Holger, 24. Januar 2009, 20:23

Wer kann mir weiterhelfen?

Meine beiden 3-jährigen Mammutbäume (Sequ.giganteum)sind bislang fleißig gewachsen, nun zeigen sich jedoch zunehmend braune Stellen an den Enden der Zweige. Gießverhalten ist gleichgeblieben, habe jetzt in einen größeren Topf umgetopft (mit Kräutererde). Weiß mir nicht zu helfen… :-(

Gärtnerin, 25. Januar 2009, 11:57

Ich leider nicht, meine sind noch keine drei Wochen alt. Frag mal die Mammutbaum-Freaks vom Event. Link siehe oben.

wellingtonia, 21. Februar 2009, 20:53

Hallo Aufzuchtspezialisten.
Danke für die Tipp’s.
Jetzt sollte es klappen.
Kann jemand etwas zum Wipfelsterben von Bergmamutbäumen sagen.
Hab schon mehrfach Riesenbäume gesehen, die nicht mehr weiter wachsen und oben braun werden.
In England hab ich dieses Problem noch nicht angetroffen.
Die Park’s mit den riesigen Bäumen sind fantastisch.

Wellingtonia

Tobias Ritter, 07. März 2009, 16:33

Hallo..
ich bin seit einigen Tagen vom Baumzucht-und pflanz-fieber angesteckt…
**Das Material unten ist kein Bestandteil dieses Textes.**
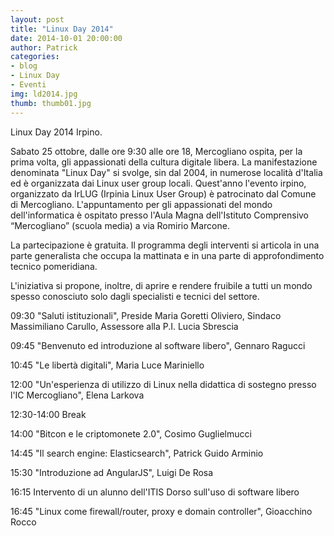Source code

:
 ```yaml
---
layout: post
title: "Linux Day 2014"
date: 2014-10-01 20:00:00
author: Patrick
categories:
- blog
- Linux Day
- Eventi
img: ld2014.jpg
thumb: thumb01.jpg
---
```



Linux Day 2014 Irpino. <!--more-->

Sabato 25 ottobre, dalle ore 9:30 alle ore 18, Mercogliano ospita, per la prima volta, gli appassionati della cultura digitale libera. La manifestazione denominata "Linux Day" si svolge, sin dal 2004, in numerose località d'Italia ed è organizzata dai Linux user group locali. Quest'anno l'evento irpino,  organizzato da IrLUG (Irpinia Linux User Group) è patrocinato dal Comune di Mercogliano. L'appuntamento per gli appassionati del mondo dell'informatica è ospitato presso l'Aula Magna dell'Istituto Comprensivo “Mercogliano” (scuola media) a via Romirio Marcone.

La partecipazione è gratuita. Il programma degli interventi si articola in una parte generalista che occupa la mattinata e in una parte di approfondimento tecnico pomeridiana.

L'iniziativa si propone, inoltre, di aprire e rendere fruibile a tutti un mondo spesso conosciuto solo dagli specialisti e tecnici del settore.


09:30 "Saluti istituzionali", Preside Maria Goretti Oliviero, Sindaco Massimiliano Carullo, Assessore alla P.I. Lucia Sbrescia

09:45 "Benvenuto ed introduzione al software libero", Gennaro Ragucci

10:45 "Le libertà digitali", Maria Luce Mariniello

12:00 "Un'esperienza di utilizzo di Linux nella didattica di sostegno presso l'IC Mercogliano", Elena Larkova

12:30-14:00 Break

14:00 "Bitcon e le criptomonete 2.0", Cosimo Guglielmucci

14:45 "Il search engine: Elasticsearch", Patrick Guido Arminio

15:30 "Introduzione ad AngularJS", Luigi De Rosa

16:15 Intervento di un alunno dell'ITIS Dorso sull'uso di software libero

16:45 "Linux come firewall/router, proxy e domain controller", Gioacchino Rocco
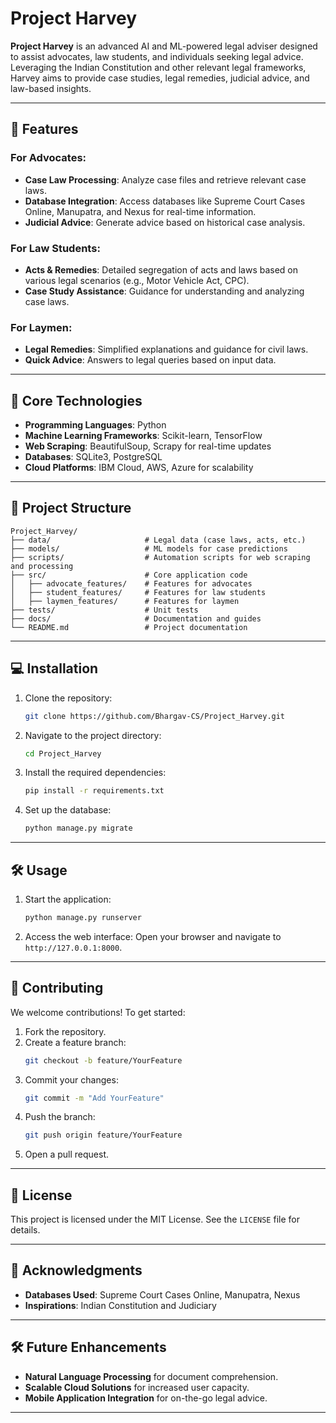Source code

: # Project Harvey

**Project Harvey** is an advanced AI and ML-powered legal adviser designed to assist advocates, law students, and individuals seeking legal advice. Leveraging the Indian Constitution and other relevant legal frameworks, Harvey aims to provide case studies, legal remedies, judicial advice, and law-based insights. 

---

## 🚀 Features

### For Advocates:
- **Case Law Processing**: Analyze case files and retrieve relevant case laws.
- **Database Integration**: Access databases like Supreme Court Cases Online, Manupatra, and Nexus for real-time information.
- **Judicial Advice**: Generate advice based on historical case analysis.

### For Law Students:
- **Acts & Remedies**: Detailed segregation of acts and laws based on various legal scenarios (e.g., Motor Vehicle Act, CPC).
- **Case Study Assistance**: Guidance for understanding and analyzing case laws.

### For Laymen:
- **Legal Remedies**: Simplified explanations and guidance for civil laws.
- **Quick Advice**: Answers to legal queries based on input data.

---

## 🔧 Core Technologies
- **Programming Languages**: Python
- **Machine Learning Frameworks**: Scikit-learn, TensorFlow
- **Web Scraping**: BeautifulSoup, Scrapy for real-time updates
- **Databases**: SQLite3, PostgreSQL
- **Cloud Platforms**: IBM Cloud, AWS, Azure for scalability

---

## 📂 Project Structure

```plaintext
Project_Harvey/
├── data/                     # Legal data (case laws, acts, etc.)
├── models/                   # ML models for case predictions
├── scripts/                  # Automation scripts for web scraping and processing
├── src/                      # Core application code
│   ├── advocate_features/    # Features for advocates
│   ├── student_features/     # Features for law students
│   ├── laymen_features/      # Features for laymen
├── tests/                    # Unit tests
├── docs/                     # Documentation and guides
└── README.md                 # Project documentation
```

---

## 💻 Installation

1. Clone the repository:
   ```bash
   git clone https://github.com/Bhargav-CS/Project_Harvey.git
   ```
2. Navigate to the project directory:
   ```bash
   cd Project_Harvey
   ```
3. Install the required dependencies:
   ```bash
   pip install -r requirements.txt
   ```
4. Set up the database:
   ```bash
   python manage.py migrate
   ```

---

## 🛠️ Usage

1. Start the application:
   ```bash
   python manage.py runserver
   ```
2. Access the web interface:
   Open your browser and navigate to `http://127.0.0.1:8000`.

---

## 📝 Contributing

We welcome contributions! To get started:
1. Fork the repository.
2. Create a feature branch:
   ```bash
   git checkout -b feature/YourFeature
   ```
3. Commit your changes:
   ```bash
   git commit -m "Add YourFeature"
   ```
4. Push the branch:
   ```bash
   git push origin feature/YourFeature
   ```
5. Open a pull request.

---

## 📄 License

This project is licensed under the MIT License. See the `LICENSE` file for details.

---

## 🙌 Acknowledgments

- **Databases Used**: Supreme Court Cases Online, Manupatra, Nexus
- **Inspirations**: Indian Constitution and Judiciary

---

## 🛠️ Future Enhancements

- **Natural Language Processing** for document comprehension.
- **Scalable Cloud Solutions** for increased user capacity.
- **Mobile Application Integration** for on-the-go legal advice.

---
Tobias Ritter, 07. März 2009, 16:46

Sorry…
hab mich da wohl vertippt
also was ich sagen wollte…
ich hab mir vor ein paar Tagen Samen von Küsten- und Bergmammut und Gingkokerne gekauft,da ich alles richtig machen will hab ich mir im Vorraus infos von eurer Seite geholt.Aber ein paar Fragen hab ich immer noch.
Zum Beispiel würd mich mal interessieren wieviel Grad bei der Stratifizierung entscheidend sind, denn im Kühlschrank sind ja selten minus Grade und im Tiefkühlfach ist es bestimmt zuu kalt,sind denn so 3-6 Grad im Kühlschrank kühl genug für die mammuts und reichen dann um die 10 Tage aus zur Stratifizierung??
Und die Gingkosamen…müssen die auch in den Kühlschrank oder nicht?? Ich lese so viel verschiedene Meinungen… und wie stark müssen die angeraut werden wenns für sie ins Wasser geht,so das der innere Kern zu sehen ist oder wie??? Ich weiß das mit dem Gingko passt hier nicht so rein,wäre aber nett wenn da jemand infos für mich hätte… und wenn jemand Erfahrungen mit Goldkiefern und Sumpfzypressen Anzucht hat,wäre ich für Infos auch dankbar…

Gärtnerin, 10. März 2009, 09:09

Hi Tobias, meine Mammutbäume sind nach Kühlschrank-Aufenthalt schon gekeimt, die Ginkgo-Samen schlafen noch immer. Keine Ahnung wieviel Grad, jedenfalls hat das Aufbewahren im Kühlschrank gereicht. Nimms nicht gar so genau, damit stehst Du Dir selbst im Weg m.E. ;-)

Ich hab meine Ginkgos nicht im Kühli gehabt, weils nicht auf der Packung stand. Obs was wird, kann ich noch nicht sagen. Zu den anderen kann ich nichts beitragen. Wünsche Dir auf alle Fälle viel Erfolg beim Baumzucht-Fieber!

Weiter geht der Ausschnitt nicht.